Gnadenlos verzockt

Für Ronald Schill ist die Politik ein großes Spiel. Seine Masche ist so simpel wie wirksam: Provokation

Der Mann kann sich inzwischen alles erlauben. Hätte ein in Verantwortung stehender Minister anderswo für die eigene Polizei den Einsatz des russischen Kampfgases gefordert, das in Moskau mehr als hundert Menschenleben kostete – er hätte längst seinen Hut nehmen müssen. Die Empörung wäre zu groß gewesen. Bei Ronald Schill regt sich die Opposition ein paar Tage auf, dann geht alles zur Tagesordnung über. Mit einem Achselzucken und einem: „So ist er halt, der Schill“ wird die Angelegenheit ad acta gelegt – bis zur nächsten Provokation.

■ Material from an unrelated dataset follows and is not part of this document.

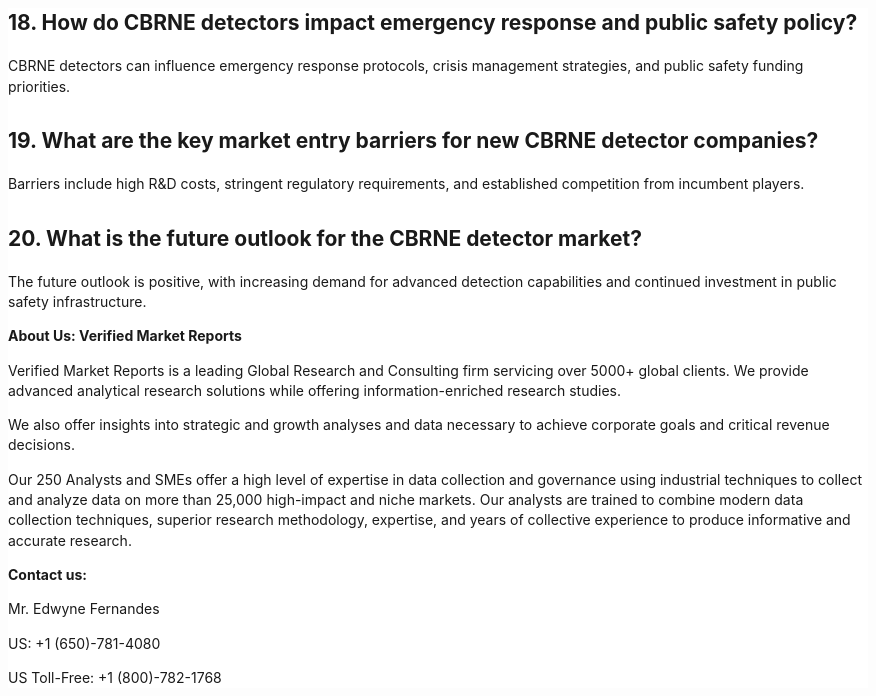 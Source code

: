<h2>18. How do CBRNE detectors impact emergency response and public safety policy?</h2> <p>CBRNE detectors can influence emergency response protocols, crisis management strategies, and public safety funding priorities.</p> <h2>19. What are the key market entry barriers for new CBRNE detector companies?</h2> <p>Barriers include high R&D costs, stringent regulatory requirements, and established competition from incumbent players.</p> <h2>20. What is the future outlook for the CBRNE detector market?</h2> <p>The future outlook is positive, with increasing demand for advanced detection capabilities and continued investment in public safety infrastructure.</p></body></html><p id="" class=""><strong>About Us: Verified Market Reports</strong></p><p id="" class="">Verified Market Reports is a leading Global Research and Consulting firm servicing over 5000+ global clients. We provide advanced analytical research solutions while offering information-enriched research studies.</p><p id="" class="">We also offer insights into strategic and growth analyses and data necessary to achieve corporate goals and critical revenue decisions.</p><p id="" class="">Our 250 Analysts and SMEs offer a high level of expertise in data collection and governance using industrial techniques to collect and analyze data on more than 25,000 high-impact and niche markets. Our analysts are trained to combine modern data collection techniques, superior research methodology, expertise, and years of collective experience to produce informative and accurate research.</p><p id="" class=""><strong>Contact us:</strong></p><p id="" class="">Mr. Edwyne Fernandes</p><p id="" class="">US: +1 (650)-781-4080</p><p id="" class="">US Toll-Free: +1 (800)-782-1768</p>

Für Ronald Schill ist die Politik und das Innensenator-Sein ein großes Spiel, und im abgelaufenen Jahr hat er es ausgekostet. Der Mann hat durch den überragenden Wahlsieg im September 2001 seine Rache am sozialdemokratischen Apparat der Hansestadt gehabt. Was danach kommt, ist Spaß an der Macht, Spaß daran, die etablierte Politik vor den Kopf zu stoßen. Dabei kennt er kein Maß, keine Grenze. Die Koks-Affäre und die Bürgersprechstunden bei der Wollenberg-Schickeria im Frühjahr, der kuriose Bundestagswahlkampf mit der hetzerischen Bundestagsrede im Sommerloch, das Lauschgesetz im Herbst, Bambule im Winter – Schill hält die Stadt in Atem.

Er ist der Hampelmann des Senats, die Schlagzeilenmaschine für die Medien: Als er in der heißen Phase der Debatte ums Verfassungsschutzgesetz lieber mit dem alternen Stardesigner Luigi Colani wegen der blauen Polizeiuniformen posierte, hieß es unter den JournalistInnen nur augenrollend: „Stell dir vor, der langweilige Wrocklage säße jetzt stattdessen da.“ Das wäre der Medien-GAU.

Dass Schill dabei Menschen Heimat, Obdach und Lebensglück nimmt, wenn er Bauwagen räumt, Abschiebequoten übererfüllt oder Polizisten auf Brechmitteleinsatz schickt – das geht im Medienhalali um den Polit-Gambler fast unter. Ronald Schill spielt ein gefährliches Spiel, er ist der Möllemann der Hamburger Politik, und er kann sein Spiel so lange treiben, wie er es will. Denn er hat 19,4 Prozent im Rücken und einen Bürgermeister über sich, der diese Prozente unbedingt braucht, um an der Macht und gleichzeitig selbst aus der Schusslinie zu bleiben. Und dass die Schill-Schafherde in der Bürgerschaft auch ohne ihren Leithammel weiter die Regierungspolitik widerkäut, ist zwar nicht mehr unvorstellbar. Der Tag ist aber immer noch weit entfernt.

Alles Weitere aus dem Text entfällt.